Ms. Mutual, I’m interested in this girl and want to spend more time with her, but don’t want to become annoying and scare her off. How do I balance giving her space and messaging/spending time together?
The tricky part about dating is there is very rarely a one-size-fits-all answer. Part of getting to know someone is learning the level of interaction and communication they are comfortable with.
Some people want to be in constant communication with you – spending every waking moment together and nonstop texting whenever you’re apart. For someone who’s more introverted, that would sound like a death trap.

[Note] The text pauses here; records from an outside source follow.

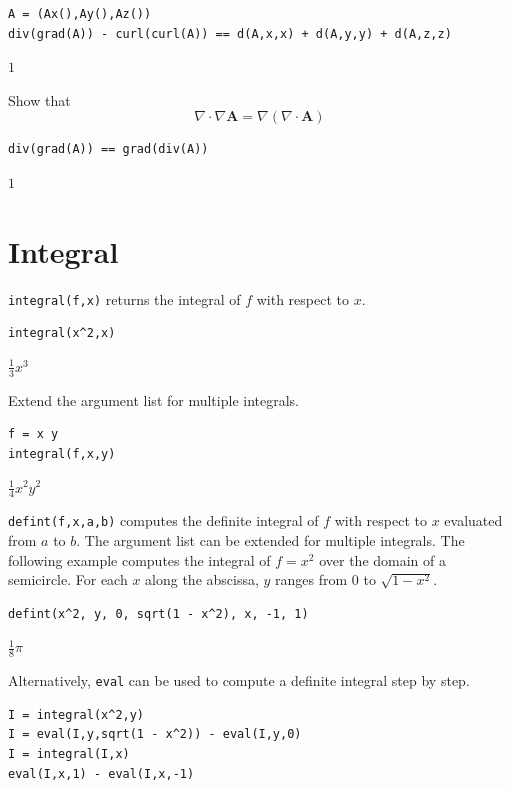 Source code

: \documentclass[12pt]{article}
\begin{document}
{\color{blue}
\begin{verbatim}
A = (Ax(),Ay(),Az())
div(grad(A)) - curl(curl(A)) == d(A,x,x) + d(A,y,y) + d(A,z,z)
\end{verbatim}}

$1$

\bigskip
Show that
\begin{equation*}
\nabla\cdot\nabla\mathbf A=\nabla(\nabla\cdot\mathbf A)
\end{equation*}

{\color{blue}
\begin{verbatim}
div(grad(A)) == grad(div(A))
\end{verbatim}}

$1$

\newpage

\section{Integral}

\verb$integral(f,x)$ returns the integral of $f$ with respect to $x$.

{\color{blue}
\begin{verbatim}
integral(x^2,x)
\end{verbatim}
}

$\displaystyle \tfrac{1}{3}x^3$

\bigskip
Extend the argument list for multiple integrals.

{\color{blue}
\begin{verbatim}
f = x y
integral(f,x,y)
\end{verbatim}
}

$\displaystyle \tfrac{1}{4}x^2y^2$

\bigskip
\verb$defint(f,x,a,b)$
computes the definite integral of $f$ with respect to $x$ evaluated from
$a$ to $b$.
The argument list can be extended for multiple integrals.
The following example computes the integral of $f=x^2$
over the domain of a semicircle.
For each $x$ along the abscissa, $y$ ranges from 0 to $\sqrt{1-x^2}$.

{\color{blue}
\begin{verbatim}
defint(x^2, y, 0, sqrt(1 - x^2), x, -1, 1)
\end{verbatim}
}

$\displaystyle \tfrac{1}{8}\pi$

\bigskip
Alternatively, \verb$eval$ can be used to compute a definite integral step by step.

{\color{blue}
\begin{verbatim}
I = integral(x^2,y)
I = eval(I,y,sqrt(1 - x^2)) - eval(I,y,0)
I = integral(I,x)
eval(I,x,1) - eval(I,x,-1)
\end{verbatim}
}
\end{document}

You’ll have to learn as you go, but here are a few tips you can use to guide you while you figure it out.
1. Be respectful
Respect should always be at the forefront of your mind with any aspect of dating. If you’ve been messaging someone and they don’t respond as quickly as you would like, be respectful of their time and their schedule. Not everyone has the ability to be at their phone’s beck and call at any given moment and just because they don’t respond right away, that doesn’t mean that they’re not interested in you.

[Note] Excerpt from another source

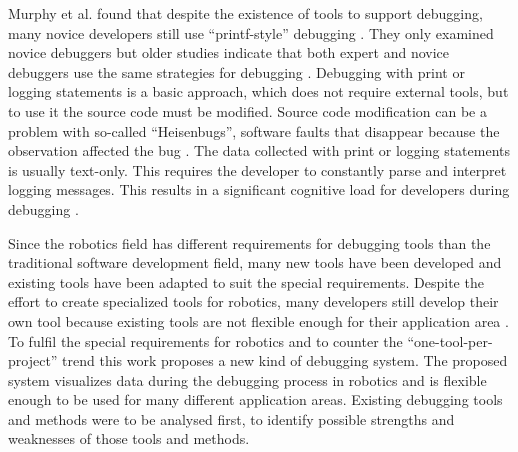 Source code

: Murphy et al. found that despite the existence of tools to support debugging, many novice developers still use ``printf-style'' debugging \cite{Murphy2008}. They only examined novice debuggers but older studies indicate that both expert and novice debuggers use the same strategies for debugging \cite{Gugerty1986}. Debugging with print or logging statements is a basic approach, which does not require external tools, but to use it the source code must be modified. Source code modification can be a problem with so-called ``Heisenbugs'', software faults that disappear because the observation affected the bug \cite{Grottke2005}. The data collected with print or logging statements is usually text-only. This requires the developer to constantly parse and interpret logging messages. This results in a significant cognitive load for developers during debugging \cite{Jacobs2003}.


Since the robotics field has different requirements for debugging tools than the traditional software development field, many new tools have been developed and existing tools have been adapted to suit the special requirements. %
Despite the effort to create specialized tools for robotics, many developers still develop their own tool because existing tools are not flexible enough for their application area \cite{Collett2010}. %
To fulfil the special requirements for robotics and to counter the ``one-tool-per-project'' trend this work proposes a new kind of debugging system. The proposed system visualizes data during the debugging process in robotics and is flexible enough to be used for many different application areas. Existing debugging tools and methods were to be analysed first, to identify possible strengths and weaknesses of those tools and methods.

If the other person is uncomfortable with the way you’re showing interest (maybe they don’t like all the compliments, or they’d rather meet up in person than text constantly), be respectful and don’t try to force them to do anything that makes them uncomfortable. They may not tell you straight up that they are feeling uncomfortable, but if you’re getting weird vibes, maybe back off a little and try something different.
If someone decides that they’re not interested, be respectful of their decision.
2. Ask questions
The only way to know if someone is vibing with you or if they’re getting scared off is to either be really good at reading minds or to ask questions. This doesn’t mean that you need to ask, “Hey, am I scaring you off?” but as you get to know each other, ask about whether they’re more extroverted or introverted. Ask if they like to text all the time or if they would rather save the conversation for when you’re together in-person. Ask them what kind of things they like talking about and what kind of things they like to do. The more you get to know them, the better you’ll know how to communicate with them and if you’ll be a good fit together.
3. The right person won’t be scared off
You could be the perfect communicator, get everything right, say everything perfectly, and still not be the right fit for someone. But if you are right for each other, even if you don’t get everything perfectly right, they won’t be scared off. So don’t think about it too hard. Just be yourself!